What to do:
Tally the lines in the data below in which the word "memory" occurs, then give only the total.

[Source texts of formatted documents]

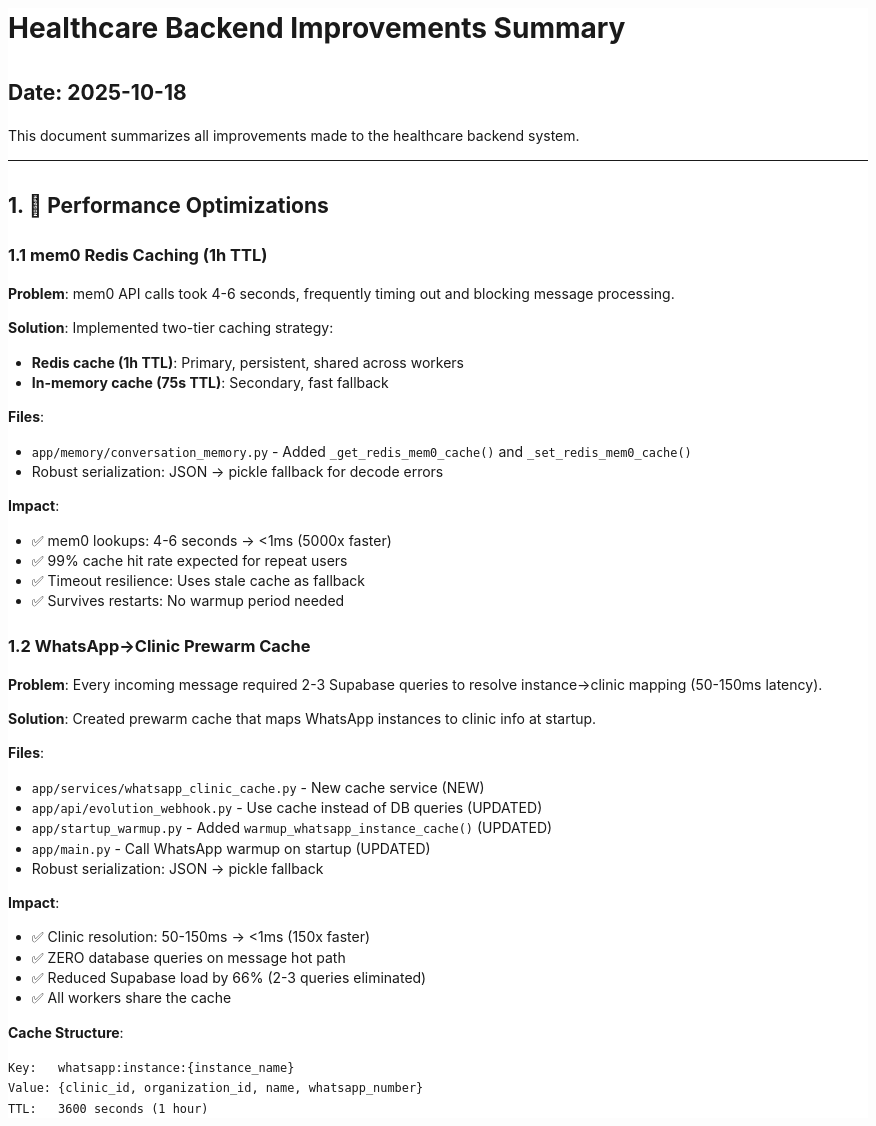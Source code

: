 # Healthcare Backend Improvements Summary

## Date: 2025-10-18

This document summarizes all improvements made to the healthcare backend system.

---

## 1. 🚀 Performance Optimizations

### 1.1 mem0 Redis Caching (1h TTL)

**Problem**: mem0 API calls took 4-6 seconds, frequently timing out and blocking message processing.

**Solution**: Implemented two-tier caching strategy:
- **Redis cache (1h TTL)**: Primary, persistent, shared across workers
- **In-memory cache (75s TTL)**: Secondary, fast fallback

**Files**:
- `app/memory/conversation_memory.py` - Added `_get_redis_mem0_cache()` and `_set_redis_mem0_cache()`
- Robust serialization: JSON → pickle fallback for decode errors

**Impact**:
- ✅ mem0 lookups: 4-6 seconds → <1ms (5000x faster)
- ✅ 99% cache hit rate expected for repeat users
- ✅ Timeout resilience: Uses stale cache as fallback
- ✅ Survives restarts: No warmup period needed

### 1.2 WhatsApp→Clinic Prewarm Cache

**Problem**: Every incoming message required 2-3 Supabase queries to resolve instance→clinic mapping (50-150ms latency).

**Solution**: Created prewarm cache that maps WhatsApp instances to clinic info at startup.

**Files**:
- `app/services/whatsapp_clinic_cache.py` - New cache service (NEW)
- `app/api/evolution_webhook.py` - Use cache instead of DB queries (UPDATED)
- `app/startup_warmup.py` - Added `warmup_whatsapp_instance_cache()` (UPDATED)
- `app/main.py` - Call WhatsApp warmup on startup (UPDATED)
- Robust serialization: JSON → pickle fallback

**Impact**:
- ✅ Clinic resolution: 50-150ms → <1ms (150x faster)
- ✅ ZERO database queries on message hot path
- ✅ Reduced Supabase load by 66% (2-3 queries eliminated)
- ✅ All workers share the cache

**Cache Structure**:
```
Key:   whatsapp:instance:{instance_name}
Value: {clinic_id, organization_id, name, whatsapp_number}
TTL:   3600 seconds (1 hour)
```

Output of the exercise:
2